TASK ITEM ▸ Filter the lines below, keeping each one that holds "Network".

**** TASK MATERIAL

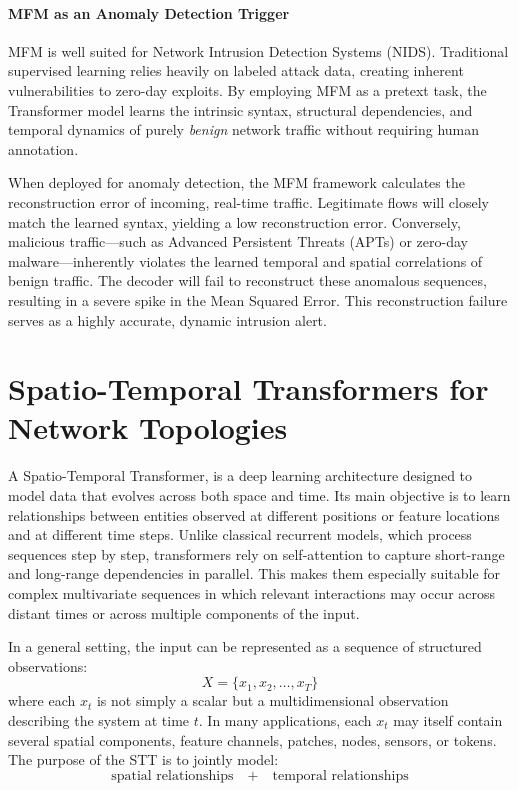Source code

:\documentclass[12pt, a4paper]{report}
\begin{document}
\paragraph{MFM as an Anomaly Detection Trigger}
MFM is well suited for Network Intrusion Detection Systems (NIDS). Traditional supervised learning relies heavily on labeled attack data, creating inherent vulnerabilities to zero-day exploits. By employing MFM as a pretext task, the Transformer model learns the intrinsic syntax, structural dependencies, and temporal dynamics of purely \textit{benign} network traffic without requiring human annotation.

When deployed for anomaly detection, the MFM framework calculates the reconstruction error of incoming, real-time traffic. Legitimate flows will closely match the learned syntax, yielding a low reconstruction error. Conversely, malicious traffic—such as Advanced Persistent Threats (APTs) or zero-day malware—inherently violates the learned temporal and spatial correlations of benign traffic. The decoder will fail to reconstruct these anomalous sequences, resulting in a severe spike in the Mean Squared Error. This reconstruction failure serves as a highly accurate, dynamic intrusion alert.


\section{Spatio-Temporal Transformers for Network Topologies}


A Spatio-Temporal Transformer, is a deep learning architecture designed to model data that evolves across both space and time. Its main objective is to learn relationships between entities observed at different positions or feature locations and at different time steps. Unlike classical recurrent models, which process sequences step by step, transformers rely on self-attention to capture short-range and long-range dependencies in parallel. This makes them especially suitable for complex multivariate sequences in which relevant interactions may occur across distant times or across multiple components of the input.

In a general setting, the input can be represented as a sequence of structured observations:
$$
X = \{x_1, x_2, \dots, x_T\}
$$
where each $x_t$ is not simply a scalar but a multidimensional observation describing the system at time $t$. In many applications, each $x_t$ may itself contain several spatial components, feature channels, patches, nodes, sensors, or tokens. The purpose of the STT is to jointly model:
$$
\text{spatial relationships} \quad+\quad \text{temporal relationships}
$$
\end{document}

********

ANSWER AREA ▸
MFM is well suited for Network Intrusion Detection Systems (NIDS). Traditional supervised learning relies heavily on labeled attack data, creating inherent vulnerabilities to zero-day exploits. By employing MFM as a pretext task, the Transformer model learns the intrinsic syntax, structural dependencies, and temporal dynamics of purely \textit{benign} network traffic without requiring human annotation.
\section{Spatio-Temporal Transformers for Network Topologies}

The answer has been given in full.